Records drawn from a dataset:
----------------

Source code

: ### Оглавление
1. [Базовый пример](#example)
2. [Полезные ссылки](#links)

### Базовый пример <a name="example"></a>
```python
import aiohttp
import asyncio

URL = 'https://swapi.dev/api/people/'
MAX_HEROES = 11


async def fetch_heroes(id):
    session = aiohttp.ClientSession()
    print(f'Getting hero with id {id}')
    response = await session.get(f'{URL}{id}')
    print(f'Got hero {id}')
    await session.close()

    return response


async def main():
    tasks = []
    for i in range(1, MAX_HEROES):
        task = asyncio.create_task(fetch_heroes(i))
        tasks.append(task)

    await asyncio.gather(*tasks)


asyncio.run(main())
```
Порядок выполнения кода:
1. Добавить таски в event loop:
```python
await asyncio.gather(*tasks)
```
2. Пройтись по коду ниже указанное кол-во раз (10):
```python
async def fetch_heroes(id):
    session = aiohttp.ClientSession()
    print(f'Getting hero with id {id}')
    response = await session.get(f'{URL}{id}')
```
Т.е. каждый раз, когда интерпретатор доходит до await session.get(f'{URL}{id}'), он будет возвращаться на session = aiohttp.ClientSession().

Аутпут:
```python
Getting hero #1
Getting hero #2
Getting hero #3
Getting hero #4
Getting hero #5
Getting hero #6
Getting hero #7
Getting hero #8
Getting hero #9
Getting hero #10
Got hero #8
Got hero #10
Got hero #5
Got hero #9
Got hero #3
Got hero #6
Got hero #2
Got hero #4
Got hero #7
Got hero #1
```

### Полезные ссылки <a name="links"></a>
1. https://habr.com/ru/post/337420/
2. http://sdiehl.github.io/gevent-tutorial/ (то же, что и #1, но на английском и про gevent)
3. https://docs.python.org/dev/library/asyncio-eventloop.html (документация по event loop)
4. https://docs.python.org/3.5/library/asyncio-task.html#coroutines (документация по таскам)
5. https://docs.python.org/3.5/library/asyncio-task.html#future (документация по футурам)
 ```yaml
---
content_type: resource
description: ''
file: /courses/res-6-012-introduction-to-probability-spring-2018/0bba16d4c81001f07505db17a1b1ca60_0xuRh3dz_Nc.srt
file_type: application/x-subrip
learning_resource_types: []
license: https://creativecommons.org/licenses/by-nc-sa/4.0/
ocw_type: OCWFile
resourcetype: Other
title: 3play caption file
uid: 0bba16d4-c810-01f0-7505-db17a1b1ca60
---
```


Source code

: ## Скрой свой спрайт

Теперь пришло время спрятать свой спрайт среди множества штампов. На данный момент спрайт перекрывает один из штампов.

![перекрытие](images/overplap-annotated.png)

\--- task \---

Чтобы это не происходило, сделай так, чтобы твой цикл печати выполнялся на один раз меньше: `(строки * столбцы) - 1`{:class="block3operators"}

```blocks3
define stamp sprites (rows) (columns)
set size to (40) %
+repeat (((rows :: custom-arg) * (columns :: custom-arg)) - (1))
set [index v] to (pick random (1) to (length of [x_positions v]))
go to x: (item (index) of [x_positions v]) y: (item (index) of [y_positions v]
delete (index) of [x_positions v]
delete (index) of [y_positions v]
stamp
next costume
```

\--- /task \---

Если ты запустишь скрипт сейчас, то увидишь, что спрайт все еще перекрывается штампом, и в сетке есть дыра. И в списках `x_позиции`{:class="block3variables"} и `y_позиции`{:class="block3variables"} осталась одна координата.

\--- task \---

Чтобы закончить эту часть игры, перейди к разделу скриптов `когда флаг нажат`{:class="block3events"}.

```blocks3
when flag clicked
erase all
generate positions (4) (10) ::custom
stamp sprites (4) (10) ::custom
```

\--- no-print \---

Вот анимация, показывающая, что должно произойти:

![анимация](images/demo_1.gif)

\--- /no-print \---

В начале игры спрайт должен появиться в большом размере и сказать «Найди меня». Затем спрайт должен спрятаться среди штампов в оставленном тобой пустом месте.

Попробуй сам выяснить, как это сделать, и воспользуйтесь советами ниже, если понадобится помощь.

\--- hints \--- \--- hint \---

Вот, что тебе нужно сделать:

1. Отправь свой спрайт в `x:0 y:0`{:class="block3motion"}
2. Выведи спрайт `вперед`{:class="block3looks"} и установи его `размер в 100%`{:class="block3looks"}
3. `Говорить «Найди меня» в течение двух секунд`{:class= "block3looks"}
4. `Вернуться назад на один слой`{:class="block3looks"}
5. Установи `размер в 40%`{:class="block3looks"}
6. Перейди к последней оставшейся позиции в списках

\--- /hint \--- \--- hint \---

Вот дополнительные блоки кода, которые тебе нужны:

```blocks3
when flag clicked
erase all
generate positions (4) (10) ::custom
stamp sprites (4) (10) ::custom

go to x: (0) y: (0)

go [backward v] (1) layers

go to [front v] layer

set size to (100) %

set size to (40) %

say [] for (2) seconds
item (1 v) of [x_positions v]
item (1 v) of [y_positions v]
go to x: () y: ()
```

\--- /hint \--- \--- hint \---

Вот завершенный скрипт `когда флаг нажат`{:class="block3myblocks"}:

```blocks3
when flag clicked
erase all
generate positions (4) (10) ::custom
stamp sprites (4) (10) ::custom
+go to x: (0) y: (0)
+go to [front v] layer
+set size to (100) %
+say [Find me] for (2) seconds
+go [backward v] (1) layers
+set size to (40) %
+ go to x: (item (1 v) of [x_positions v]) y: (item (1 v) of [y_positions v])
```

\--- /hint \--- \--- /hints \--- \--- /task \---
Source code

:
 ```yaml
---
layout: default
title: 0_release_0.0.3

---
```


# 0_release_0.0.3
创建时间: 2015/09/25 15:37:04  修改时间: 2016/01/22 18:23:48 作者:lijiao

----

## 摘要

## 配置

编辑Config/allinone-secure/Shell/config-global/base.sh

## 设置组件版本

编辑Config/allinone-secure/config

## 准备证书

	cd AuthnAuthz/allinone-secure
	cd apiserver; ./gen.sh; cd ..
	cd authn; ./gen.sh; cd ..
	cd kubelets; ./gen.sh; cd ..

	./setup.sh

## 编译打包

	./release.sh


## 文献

----------------

• **Task to carry out**
Return the records given above in their entirety, word for word.

• **Written response**
Source code

: ### Оглавление
1. [Базовый пример](#example)
2. [Полезные ссылки](#links)

### Базовый пример <a name="example"></a>
```python
import aiohttp
import asyncio

URL = 'https://swapi.dev/api/people/'
MAX_HEROES = 11


async def fetch_heroes(id):
    session = aiohttp.ClientSession()
    print(f'Getting hero with id {id}')
    response = await session.get(f'{URL}{id}')
    print(f'Got hero {id}')
    await session.close()

    return response


async def main():
    tasks = []
    for i in range(1, MAX_HEROES):
        task = asyncio.create_task(fetch_heroes(i))
        tasks.append(task)

    await asyncio.gather(*tasks)


asyncio.run(main())
```
Порядок выполнения кода:
1. Добавить таски в event loop:
```python
await asyncio.gather(*tasks)
```
2. Пройтись по коду ниже указанное кол-во раз (10):
```python
async def fetch_heroes(id):
    session = aiohttp.ClientSession()
    print(f'Getting hero with id {id}')
    response = await session.get(f'{URL}{id}')
```
Т.е. каждый раз, когда интерпретатор доходит до await session.get(f'{URL}{id}'), он будет возвращаться на session = aiohttp.ClientSession().

Аутпут:
```python
Getting hero #1
Getting hero #2
Getting hero #3
Getting hero #4
Getting hero #5
Getting hero #6
Getting hero #7
Getting hero #8
Getting hero #9
Getting hero #10
Got hero #8
Got hero #10
Got hero #5
Got hero #9
Got hero #3
Got hero #6
Got hero #2
Got hero #4
Got hero #7
Got hero #1
```

### Полезные ссылки <a name="links"></a>
1. https://habr.com/ru/post/337420/
2. http://sdiehl.github.io/gevent-tutorial/ (то же, что и #1, но на английском и про gevent)
3. https://docs.python.org/dev/library/asyncio-eventloop.html (документация по event loop)
4. https://docs.python.org/3.5/library/asyncio-task.html#coroutines (документация по таскам)
5. https://docs.python.org/3.5/library/asyncio-task.html#future (документация по футурам)
 ```yaml
---
content_type: resource
description: ''
file: /courses/res-6-012-introduction-to-probability-spring-2018/0bba16d4c81001f07505db17a1b1ca60_0xuRh3dz_Nc.srt
file_type: application/x-subrip
learning_resource_types: []
license: https://creativecommons.org/licenses/by-nc-sa/4.0/
ocw_type: OCWFile
resourcetype: Other
title: 3play caption file
uid: 0bba16d4-c810-01f0-7505-db17a1b1ca60
---
```


Source code

: ## Скрой свой спрайт

Теперь пришло время спрятать свой спрайт среди множества штампов. На данный момент спрайт перекрывает один из штампов.

![перекрытие](images/overplap-annotated.png)

\--- task \---

Чтобы это не происходило, сделай так, чтобы твой цикл печати выполнялся на один раз меньше: `(строки * столбцы) - 1`{:class="block3operators"}

```blocks3
define stamp sprites (rows) (columns)
set size to (40) %
+repeat (((rows :: custom-arg) * (columns :: custom-arg)) - (1))
set [index v] to (pick random (1) to (length of [x_positions v]))
go to x: (item (index) of [x_positions v]) y: (item (index) of [y_positions v]
delete (index) of [x_positions v]
delete (index) of [y_positions v]
stamp
next costume
```

\--- /task \---

Если ты запустишь скрипт сейчас, то увидишь, что спрайт все еще перекрывается штампом, и в сетке есть дыра. И в списках `x_позиции`{:class="block3variables"} и `y_позиции`{:class="block3variables"} осталась одна координата.

\--- task \---

Чтобы закончить эту часть игры, перейди к разделу скриптов `когда флаг нажат`{:class="block3events"}.

```blocks3
when flag clicked
erase all
generate positions (4) (10) ::custom
stamp sprites (4) (10) ::custom
```

\--- no-print \---

Вот анимация, показывающая, что должно произойти:

![анимация](images/demo_1.gif)

\--- /no-print \---

В начале игры спрайт должен появиться в большом размере и сказать «Найди меня». Затем спрайт должен спрятаться среди штампов в оставленном тобой пустом месте.

Попробуй сам выяснить, как это сделать, и воспользуйтесь советами ниже, если понадобится помощь.

\--- hints \--- \--- hint \---

Вот, что тебе нужно сделать:

1. Отправь свой спрайт в `x:0 y:0`{:class="block3motion"}
2. Выведи спрайт `вперед`{:class="block3looks"} и установи его `размер в 100%`{:class="block3looks"}
3. `Говорить «Найди меня» в течение двух секунд`{:class= "block3looks"}
4. `Вернуться назад на один слой`{:class="block3looks"}
5. Установи `размер в 40%`{:class="block3looks"}
6. Перейди к последней оставшейся позиции в списках

\--- /hint \--- \--- hint \---

Вот дополнительные блоки кода, которые тебе нужны:

```blocks3
when flag clicked
erase all
generate positions (4) (10) ::custom
stamp sprites (4) (10) ::custom

go to x: (0) y: (0)

go [backward v] (1) layers

go to [front v] layer

set size to (100) %

set size to (40) %

say [] for (2) seconds
item (1 v) of [x_positions v]
item (1 v) of [y_positions v]
go to x: () y: ()
```

\--- /hint \--- \--- hint \---

Вот завершенный скрипт `когда флаг нажат`{:class="block3myblocks"}:

```blocks3
when flag clicked
erase all
generate positions (4) (10) ::custom
stamp sprites (4) (10) ::custom
+go to x: (0) y: (0)
+go to [front v] layer
+set size to (100) %
+say [Find me] for (2) seconds
+go [backward v] (1) layers
+set size to (40) %
+ go to x: (item (1 v) of [x_positions v]) y: (item (1 v) of [y_positions v])
```

\--- /hint \--- \--- /hints \--- \--- /task \---
Source code

:
 ```yaml
---
layout: default
title: 0_release_0.0.3

---
```


# 0_release_0.0.3
创建时间: 2015/09/25 15:37:04  修改时间: 2016/01/22 18:23:48 作者:lijiao

----

## 摘要

## 配置

编辑Config/allinone-secure/Shell/config-global/base.sh

## 设置组件版本

编辑Config/allinone-secure/config

## 准备证书

	cd AuthnAuthz/allinone-secure
	cd apiserver; ./gen.sh; cd ..
	cd authn; ./gen.sh; cd ..
	cd kubelets; ./gen.sh; cd ..

	./setup.sh

## 编译打包

	./release.sh


## 文献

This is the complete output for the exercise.